Petition Filed to Repeal Utility Users Tax

By Jason KUROSU

A petition to repeal the city of Glendale’s Utility Users Tax has received the requisite number of signatures to be considered for approval or placement on a municipal ballot measure, city officials said Tuesday.

The issue came before the Glendale City Council Tuesday night when the petition was certified, having received more than 2,000 signatures, well over the required mark of 1,366 signatures.

The Utility Users Tax is composed of taxes on electricity, gas, water, telecommunications and video. According to city officials, the tax makes up 15.2% of the city’s budget or about $28 million.

The measure would be known as “Stop the Utility Users Tax.”

The text of the proposed measure reads, “Whereas, the people of the city of Glendale find and declare that federal, state and local taxation has reached confiscatory levels; that unrestrained spending and regulation at all levels of government, are excessive, improvident, contrary to our rights as a free people and thereby destructive of Life, Liberty, and the Pursuit of Happiness.”
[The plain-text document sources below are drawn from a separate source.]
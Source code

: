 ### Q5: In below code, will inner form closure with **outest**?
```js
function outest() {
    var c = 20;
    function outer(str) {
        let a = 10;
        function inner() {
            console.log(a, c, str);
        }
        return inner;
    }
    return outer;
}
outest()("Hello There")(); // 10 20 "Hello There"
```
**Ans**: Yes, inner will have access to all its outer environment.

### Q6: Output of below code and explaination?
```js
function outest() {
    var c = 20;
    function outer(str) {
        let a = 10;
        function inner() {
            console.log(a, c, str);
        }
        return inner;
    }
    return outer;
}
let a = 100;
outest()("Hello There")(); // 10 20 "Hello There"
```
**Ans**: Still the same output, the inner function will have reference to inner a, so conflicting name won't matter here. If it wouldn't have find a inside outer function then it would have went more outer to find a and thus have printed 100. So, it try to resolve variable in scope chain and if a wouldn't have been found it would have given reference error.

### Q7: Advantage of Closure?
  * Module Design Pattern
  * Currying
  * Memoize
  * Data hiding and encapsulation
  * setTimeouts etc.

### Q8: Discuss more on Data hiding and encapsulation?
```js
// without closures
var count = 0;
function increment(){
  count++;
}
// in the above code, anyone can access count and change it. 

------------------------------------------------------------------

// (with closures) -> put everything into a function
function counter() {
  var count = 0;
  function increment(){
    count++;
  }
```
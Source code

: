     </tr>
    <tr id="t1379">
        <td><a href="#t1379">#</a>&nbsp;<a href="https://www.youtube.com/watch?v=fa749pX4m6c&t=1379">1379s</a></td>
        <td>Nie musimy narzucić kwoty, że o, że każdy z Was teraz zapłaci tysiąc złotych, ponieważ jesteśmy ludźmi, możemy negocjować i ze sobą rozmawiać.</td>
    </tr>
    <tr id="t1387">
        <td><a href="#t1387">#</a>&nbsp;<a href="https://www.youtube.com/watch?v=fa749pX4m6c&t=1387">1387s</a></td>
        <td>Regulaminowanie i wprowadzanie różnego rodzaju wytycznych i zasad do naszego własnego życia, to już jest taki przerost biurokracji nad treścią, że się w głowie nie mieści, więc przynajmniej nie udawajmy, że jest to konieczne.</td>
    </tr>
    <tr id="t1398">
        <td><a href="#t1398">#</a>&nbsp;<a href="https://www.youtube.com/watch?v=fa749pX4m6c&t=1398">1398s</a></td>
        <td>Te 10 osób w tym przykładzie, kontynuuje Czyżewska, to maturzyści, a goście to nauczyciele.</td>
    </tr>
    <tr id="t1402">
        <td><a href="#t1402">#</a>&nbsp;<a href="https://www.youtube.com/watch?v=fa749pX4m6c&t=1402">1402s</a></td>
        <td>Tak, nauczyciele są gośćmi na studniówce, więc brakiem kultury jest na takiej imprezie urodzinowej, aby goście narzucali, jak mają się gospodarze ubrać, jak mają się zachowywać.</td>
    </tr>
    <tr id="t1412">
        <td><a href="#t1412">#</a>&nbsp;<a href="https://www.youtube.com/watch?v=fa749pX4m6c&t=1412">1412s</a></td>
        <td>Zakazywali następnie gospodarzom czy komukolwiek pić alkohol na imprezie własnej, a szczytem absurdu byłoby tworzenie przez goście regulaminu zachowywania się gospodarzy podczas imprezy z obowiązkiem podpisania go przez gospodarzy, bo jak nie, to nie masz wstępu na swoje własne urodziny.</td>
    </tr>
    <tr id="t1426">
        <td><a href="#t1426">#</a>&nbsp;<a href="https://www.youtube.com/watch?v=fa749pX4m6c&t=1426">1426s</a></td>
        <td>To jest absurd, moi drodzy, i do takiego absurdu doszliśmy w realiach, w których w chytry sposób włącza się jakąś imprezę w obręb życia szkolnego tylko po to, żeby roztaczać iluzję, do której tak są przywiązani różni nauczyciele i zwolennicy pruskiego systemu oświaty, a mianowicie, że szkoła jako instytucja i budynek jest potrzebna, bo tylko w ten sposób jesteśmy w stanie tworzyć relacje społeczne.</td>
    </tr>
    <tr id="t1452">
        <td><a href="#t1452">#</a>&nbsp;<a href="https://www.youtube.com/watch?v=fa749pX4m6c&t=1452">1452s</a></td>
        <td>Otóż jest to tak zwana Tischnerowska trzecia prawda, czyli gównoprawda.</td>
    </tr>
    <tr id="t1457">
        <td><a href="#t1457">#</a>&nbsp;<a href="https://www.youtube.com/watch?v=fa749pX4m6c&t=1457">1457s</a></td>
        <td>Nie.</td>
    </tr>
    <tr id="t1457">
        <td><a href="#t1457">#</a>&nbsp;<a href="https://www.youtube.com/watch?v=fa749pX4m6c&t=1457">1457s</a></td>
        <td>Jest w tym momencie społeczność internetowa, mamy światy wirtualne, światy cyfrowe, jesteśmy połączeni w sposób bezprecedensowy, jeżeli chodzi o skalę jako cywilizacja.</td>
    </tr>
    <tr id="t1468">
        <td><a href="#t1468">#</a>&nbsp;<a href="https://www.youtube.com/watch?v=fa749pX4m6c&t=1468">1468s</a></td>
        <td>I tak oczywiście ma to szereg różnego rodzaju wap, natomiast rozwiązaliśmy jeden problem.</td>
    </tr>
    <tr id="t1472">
“That would take a large chunk out of the general fund if [the Utility Users Tax] were to go away,” said Robert Eliot, Glendale director of finance during a report on the city’s 2015-16 fiscal year first quarter financials.

The budget report indicated that the Utility Users Tax was the city’s third largest revenue stream after property and sales taxes during the last fiscal year.

City Manager Scott Ochoa described Glendale as a “low tax city” and said that repealing the Utility Users Tax would “blow a hole in the side of this organization” and its ability to provide quality city services.

If the council does not adopt the measure in December, the initiative must be placed on a ballot for the next municipal election, according to a city report.

Should the proposal be placed on a ballot, it would come before the voters either during an April 2017 municipal election, a special election, or statewide general election ballots in 2016, said City Attorney Michael Garcia.

The Utility Users Tax was last voted on during an April 2009 election, when voters approved lowering the telecommunications portion of the tax from 7% to 6.5%.

A report analyzing the fiscal impacts of repealing the tax will come before the council on Dec. 8.